Rijmpje in Sluiters handschrift uit 1669 ontdekt

kopie Heuvel Bornius - kopie

Een eeuw nadat H.W. Heuvel er over publiceerde komt in Willem Sluiters eigen handschrift een rijmpje uit 1669 van deze dichter aan het licht. Eén van de vele vruchten van het project Willem Sluiter en 350 jaar Achterhoek. Willem Sluiter (1627-1673) schreef het vanuit Eibergen, waar hij dominee was, voor Elisabet Bornius. In het familiearchief van een van zijn verre nazaten is het de afgelopen week ontdekt. Het stond voorin het bundeltje Lof der Heilige Maria uit 1669. Met deze lofzang keerde Sluiter zich tegen de aantijging dat protestanten Maria niet meer zouden eren.
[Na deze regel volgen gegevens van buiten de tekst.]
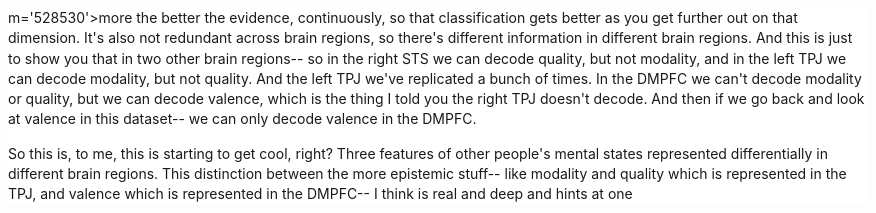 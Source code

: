   m='528530'>more</span> <span m='528920'>the</span> <span m='529040'>better</span>
  <span m='529250'>the</span> <span m='529370'>evidence,</span> <span m='530360'>continuously,</span>
  <span m='531140'>so</span> <span m='531290'>that</span> <span m='531410'>classification</span>
  <span m='532130'>gets</span> <span m='532340'>better</span> <span m='534110'>as</span>
  <span m='534180'>you</span> <span m='534330'>get</span> <span m='534440'>further</span>
  <span m='534740'>out</span> <span m='534950'>on</span> <span m='535100'>that</span>
  <span m='535250'>dimension.</span> <span m='537470'>It's</span> <span m='537620'>also</span>
  <span m='537860'>not</span> <span m='538040'>redundant</span> <span m='538620'>across</span>
  <span m='539420'>brain</span> <span m='539720'>regions,</span> <span m='540120'>so</span>
  <span m='540140'>there's</span> <span m='540350'>different</span> <span m='540620'>information</span>
  <span m='541130'>in</span> <span m='541220'>different</span> <span m='541490'>brain</span>
  <span m='541730'>regions.</span> <span m='542590'>And</span> <span m='542690'>this</span>
  <span m='542870'>is</span> <span m='542960'>just</span> <span m='543140'>to</span>
  <span m='543260'>show</span> <span m='543410'>you</span> <span m='543500'>that</span>
  <span m='543620'>in</span> <span m='543790'>two</span> <span m='544100'>other</span>
  <span m='544340'>brain</span> <span m='544580'>regions--</span> <span m='546180'>so</span>
  <span m='546270'>in</span> <span m='546420'>the</span> <span m='546540'>right</span>
  <span m='546830'>STS</span> <span m='547430'>we</span> <span m='547550'>can</span>
  <span m='547670'>decode</span> <span m='547970'>quality,</span> <span m='548430'>but</span>
  <span m='548450'>not</span> <span m='548690'>modality,</span> <span m='549170'>and</span>
  <span m='549320'>in</span> <span m='549410'>the</span> <span m='549500'>left</span>
  <span m='549740'>TPJ</span> <span m='550170'>we</span> <span m='550250'>can</span>
  <span m='550400'>decode</span> <span m='550700'>modality,</span> <span m='551210'>but</span>
  <span m='551360'>not</span> <span m='551570'>quality.</span> <span m='553300'>And</span>
  <span m='554120'>the</span> <span m='554360'>left</span> <span m='554720'>TPJ</span>
  <span m='555010'>we've</span> <span m='555110'>replicated</span> <span m='555650'>a</span>
  <span m='555710'>bunch</span> <span m='555980'>of</span> <span m='556070'>times.</span>
  <span m='558050'>In</span> <span m='558320'>the</span> <span m='558530'>DMPFC</span>
  <span m='559310'>we</span> <span m='559460'>can't</span> <span m='559750'>decode</span>
  <span m='560150'>modality</span> <span m='560630'>or</span> <span m='560870'>quality,</span>
  <span m='562070'>but</span> <span m='562220'>we</span> <span m='562340'>can</span>
  <span m='562580'>decode</span> <span m='562880'>valence,</span> <span m='563900'>which</span>
  <span m='564050'>is</span> <span m='564140'>the</span> <span m='564200'>thing</span>
  <span m='564380'>I</span> <span m='564470'>told</span> <span m='564620'>you</span>
  <span m='564710'>the</span> <span m='564800'>right</span> <span m='565160'>TPJ</span>
  <span m='565330'>doesn't</span> <span m='565690'>decode.</span> <span m='566090'>And</span>
  <span m='566210'>then</span> <span m='566360'>if</span> <span m='566450'>we</span>
  <span m='566510'>go</span> <span m='566660'>back</span> <span m='566930'>and</span>
  <span m='567020'>look</span> <span m='567170'>at</span> <span m='567290'>valence</span>
  <span m='567740'>in</span> <span m='567830'>this</span> <span m='568040'>dataset--</span>
  <span m='569030'>we</span> <span m='569120'>can</span> <span m='569270'>only</span>
  <span m='569510'>decode</span> <span m='569780'>valence</span> <span m='570140'>in</span>
  <span m='570290'>the</span> <span m='570860'>DMPFC.</span> </p><p><span m='571520'>So</span>
  <span m='571670'>this</span> <span m='571910'>is,</span> <span m='572210'>to</span>
  <span m='572360'>me,</span> <span m='572480'>this</span> <span m='572660'>is</span>
  <span m='572750'>starting</span> <span m='573110'>to</span> <span m='573230'>get</span>
  <span m='573380'>cool,</span> <span m='573680'>right?</span> <span m='573890'>Three</span>
  <span m='574130'>features</span> <span m='574490'>of</span> <span m='574610'>other</span>
  <span m='574760'>people's</span> <span m='575060'>mental</span> <span m='575330'>states</span>
  <span m='576080'>represented</span> <span m='576710'>differentially</span> <span
  m='577430'>in</span> <span m='577550'>different</span> <span m='577820'>brain</span>
  <span m='578060'>regions.</span> <span m='578960'>This</span> <span m='579170'>distinction</span>
  <span m='579770'>between</span> <span m='580250'>the</span> <span m='580490'>more</span>
  <span m='580790'>epistemic</span> <span m='581450'>stuff--</span> <span m='581810'>like</span>
  <span m='581990'>modality</span> <span m='582530'>and</span> <span m='582650'>quality</span>
  <span m='583100'>which</span> <span m='583250'>is</span> <span m='583340'>represented</span>
  <span m='583910'>in</span> <span m='584030'>the</span> <span m='584120'>TPJ,</span>
  <span m='585040'>and</span> <span m='585170'>valence</span> <span m='585650'>which</span>
  <span m='585800'>is</span> <span m='585920'>represented</span> <span m='586490'>in</span>
  <span m='586640'>the</span> <span m='586730'>DMPFC--</span> <span m='587720'>I</span>
  <span m='587810'>think</span> <span m='588030'>is</span> <span m='588200'>real</span>
  <span m='588590'>and</span> <span m='588710'>deep</span> <span m='589040'>and</span>
  <span m='589190'>hints</span> <span m='589470'>at</span> <span m='589610'>one</span>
Heuvel liet in 1919 zijn boekje over Sluiter verschijnen en sloot dat op merkwaardige wijze af met het rijmpje (onder links). Hij meldde erbij dat er in 1879 in de Navorscher over was gepubliceerd. Via internet is dit tijdschrift met de lange ondertitel “EEN MIDDEL TOT GEDACHTEWISSELING EN LETTERKUNDIG VERKEER TUSSCHEN ALLEN DIE IETS WETEN, IETS TE VRAGEN HEBBEN, OF IETS KUNNEN OPLOSSEN” nog te raadplegen (zie onder rechts) . Ook het nummer waar Heuvel naar verwees. En nu is dus ook het origineel beschikbaar (zie foto boven), waaronder de dichter niet zijn handtekening plaatste, maar een bekend anagram (met de letters van zijn naam) van hem: HEER, SUS LUST MY U’ WILL’. Nu moet nog worden achterhaald wie de door Sluiter aangeschrevene was.